The legislature finds that electoral systems that deny race, color, or language minority groups an equal opportunity to elect candidates of their choice are inconsistent with the right to free and equal elections as provided by Article I, section 19 and Article VI, section 1 of the Washington state Constitution as well as protections found in the Fourteenth and Fifteenth amendments to the United States Constitution. The well-established principle of "one person, one vote" and the prohibition on vote dilution have been consistently upheld in federal and state courts for more than fifty years.

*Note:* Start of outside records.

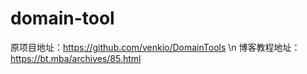 # domain-tool

原项目地址：https://github.com/venkio/DomainTools
\n
博客教程地址：https://bt.mba/archives/85.html
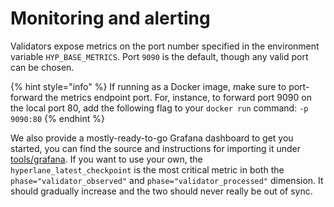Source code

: # Monitoring and alerting

Validators expose metrics on the port number specified in the environment variable `HYP_BASE_METRICS`. Port `9090` is the default, though any valid port can be chosen.

{% hint style="info" %}
If running as a Docker image, make sure to port-forward the metrics endpoint port. For, instance, to forward port 9090 on the local port 80, add the following flag to your `docker run` command: `-p 9090:80`
{% endhint %}

We also provide a mostly-ready-to-go Grafana dashboard to get you started, you can find the source and instructions for importing it under [tools/grafana](https://github.com/hyperlane-xyz/hyperlane-monorepo/tree/main/tools/grafana). If you want to use your own, the `hyperlane_latest_checkpoint` is the most critical metric in both the `phase="validator_observed"` and `phase="validator_processed"` dimension. It should gradually increase and the two should never really be out of sync.
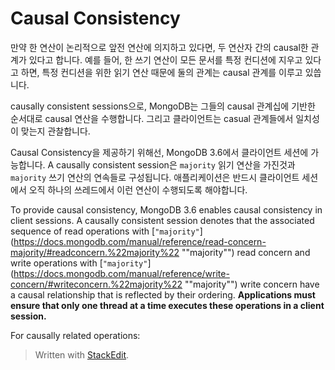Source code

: # Causal Consistency

만약 한 연산이 논리적으로 앞전 연산에 의지하고 있다면, 두 연산자 간의 causal한 관계가 있다고 합니다. 예를 들어, 한 쓰기 연산이 모든 문서를 특정 컨디션에 지우고 있다고 하면, 특정 컨디션을 위한 읽기 연산 때문에 둘의 관계는 causal 관계를 이루고 있씁니다.

causally consistent sessions으로, MongoDB는 그들의 causal 관계십에 기반한 순서대로 causal 연산을 수행합니다. 그리고 클라이언트는 casual 관계들에서 일치성이 맞는지 관찰합니다. 

Causal Consistency을 제공하기 위해선, MongoDB 3.6에서 클라이언트 세션에 가능합니다. A causally consistent session은 `majority` 읽기 연산을 가진것과  `majority` 쓰기 연산의 연속들로 구성됩니다.  애플리케이션은 반드시 클라이언트 세션에서 오직 하나의 쓰레드에서 이런 연산이 수행되도록 해야합니다.
 

To provide causal consistency, MongoDB 3.6 enables causal consistency in client sessions. A causally consistent session denotes that the associated sequence of read operations with  [`"majority"`](https://docs.mongodb.com/manual/reference/read-concern-majority/#readconcern.%22majority%22 ""majority"")  read concern and write operations with  [`"majority"`](https://docs.mongodb.com/manual/reference/write-concern/#writeconcern.%22majority%22 ""majority"")  write concern have a causal relationship that is reflected by their ordering.  **Applications must ensure that only one thread at a time executes these operations in a client session.**

For causally related operations:


> Written with [StackEdit](https://stackedit.io/).
<!--stackedit_data:
eyJoaXN0b3J5IjpbLTg4NjkyMDczNSwtNTIwMTU2MjQ5LC0yOT
I0OTQ0OTcsMjEzOTE2NjYwNCwtNDUxNzc5OTA0LC0xOTU2ODI2
NTkxLDE2OTc2MzIzNDUsLTE3NDA3Mzg0NDBdfQ==
-->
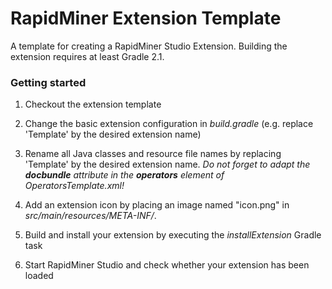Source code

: RapidMiner Extension Template
=============================

A template for creating a RapidMiner Studio Extension. 
Building the extension requires at least Gradle 2.1.

### Getting started
1. Checkout the extension template

2. Change the basic extension configuration in _build.gradle_ (e.g. replace 'Template'  by the desired extension name)

3. Rename all Java classes and resource file names by replacing 'Template' by the desired extension name.
 _Do not forget to adapt the **docbundle** attribute in the **operators** element of OperatorsTemplate.xml!_

4. Add an extension icon by placing an image named "icon.png" in  _src/main/resources/META-INF/_. 

5. Build and install your extension by executing the _installExtension_ Gradle task 

6. Start RapidMiner Studio and check whether your extension has been loaded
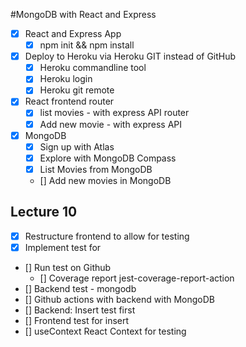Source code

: #MongoDB with React and Express

* [x] React and Express App
  * [x] npm init && npm install
* [x] Deploy to Heroku via Heroku GIT instead of GitHub
  * [x] Heroku commandline tool
  * [x] Heroku login
  * [x] Heroku git remote
* [x] React frontend router
  * [x] list movies - with express API router
  * [x] Add new movie - with express API
* [x] MongoDB
  * [x] Sign up with Atlas
  * [x] Explore with MongoDB Compass
  * [x] List Movies from MongoDB
  * [] Add new movies in MongoDB

## Lecture 10
* [x] Restructure frontend to allow for testing
* [x] Implement test for <ListMovies />
* [] Run test on Github
  * [] Coverage report jest-coverage-report-action
* [] Backend test - mongodb
* [] Github actions with backend with MongoDB
* [] Backend: Insert test first
* [] Frontend test for insert
* [] useContext React Context for testing

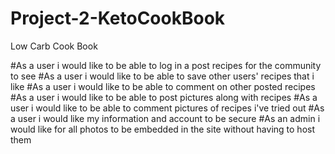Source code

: # Project-2-KetoCookBook
Low Carb Cook Book

#As a user i would like to be able to log in a post recipes for the community to see
#As a user i would like to be able to save other users' recipes that i like
#As a user i would like to be able to comment on other posted recipes
#As a user i would like to be able to post pictures along with recipes
#As a user i would like to be able to comment pictures of recipes i've tried out
#As a user i would like my information and account to be secure
#As an admin i would like for all photos to be embedded in the site without having to host them
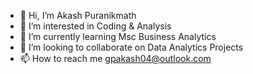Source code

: - 👋 Hi, I’m Akash Puranikmath
- 👀 I’m interested in Coding & Analysis
- 🌱 I’m currently learning Msc Business Analytics 
- 💞️ I’m looking to collaborate on Data Analytics Projects
- 📫 How to reach me gpakash04@outlook.com

<!---
AkashPuranikmath1321/AkashPuranikmath1321 is a ✨ special ✨ repository because its `README.md` (this file) appears on your GitHub profile.
You can click the Preview link to take a look at your changes.
--->
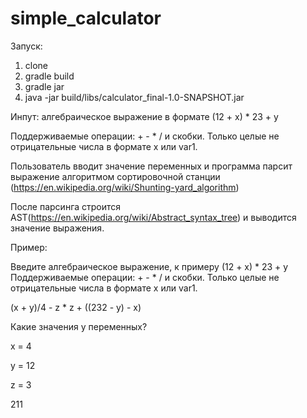 # simple_calculator

Запуск:
1) clone
2) gradle build
3) gradle jar
4) java -jar build/libs/calculator_final-1.0-SNAPSHOT.jar

Инпут: алгебраическое выражение в формате (12 + х) * 23 + y

Поддерживаемые операции: + - * / и скобки. Только целые не отрицательные числа в формате x или var1.

Пользователь вводит значение переменных и программа парсит выражение алгоритмом сортировочной станции 
(https://en.wikipedia.org/wiki/Shunting-yard_algorithm)

После парсинга строится AST(https://en.wikipedia.org/wiki/Abstract_syntax_tree) и выводится значение выражения.

Пример:

Введите алгебраическое выражение, к примеру  (12 + х) * 23 + y
Поддерживаемые операции: + - * / и скобки. Только целые не отрицательные числа в формате x или var1.

(x + y)/4 - z * z + ((232 - y) - x)

Какие значения у переменных?

 x = 4
 
 y = 12
 
 z = 3

211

The legislature also finds that local government subdivisions are often prohibited from addressing these challenges because of Washington laws that narrowly prescribe the methods by which they may elect members of their legislative bodies. The legislature finds that in some cases, this has resulted in an improper dilution of voting power for these minority groups. The legislature intends to modify existing prohibitions in state laws so that these jurisdictions may voluntarily adopt changes on their own, in collaboration with affected community members, to remedy potential electoral issues so that minority groups have an equal opportunity to elect candidates of their choice or influence the outcome of an election.
The legislature intends for this chapter to be consistent with federal protections that may provide a similar remedy for minority groups. Remedies shall also be available where the drawing of crossover and coalition districts is able to address both vote dilution and racial polarization.
The legislature also intends for this chapter to be consistent with legal precedent from Mt. Spokane Skiing Corp. v. Spokane Co. (86 Wn. App. 165, 1997) that found that noncharter counties need not adhere to a single uniform county system of government, but that each county have the same "authority available" in order to be deemed uniform.
RCW 29A.92.005
Explanatory statement- 2019 c 64 : See note following RCW 1.20.110.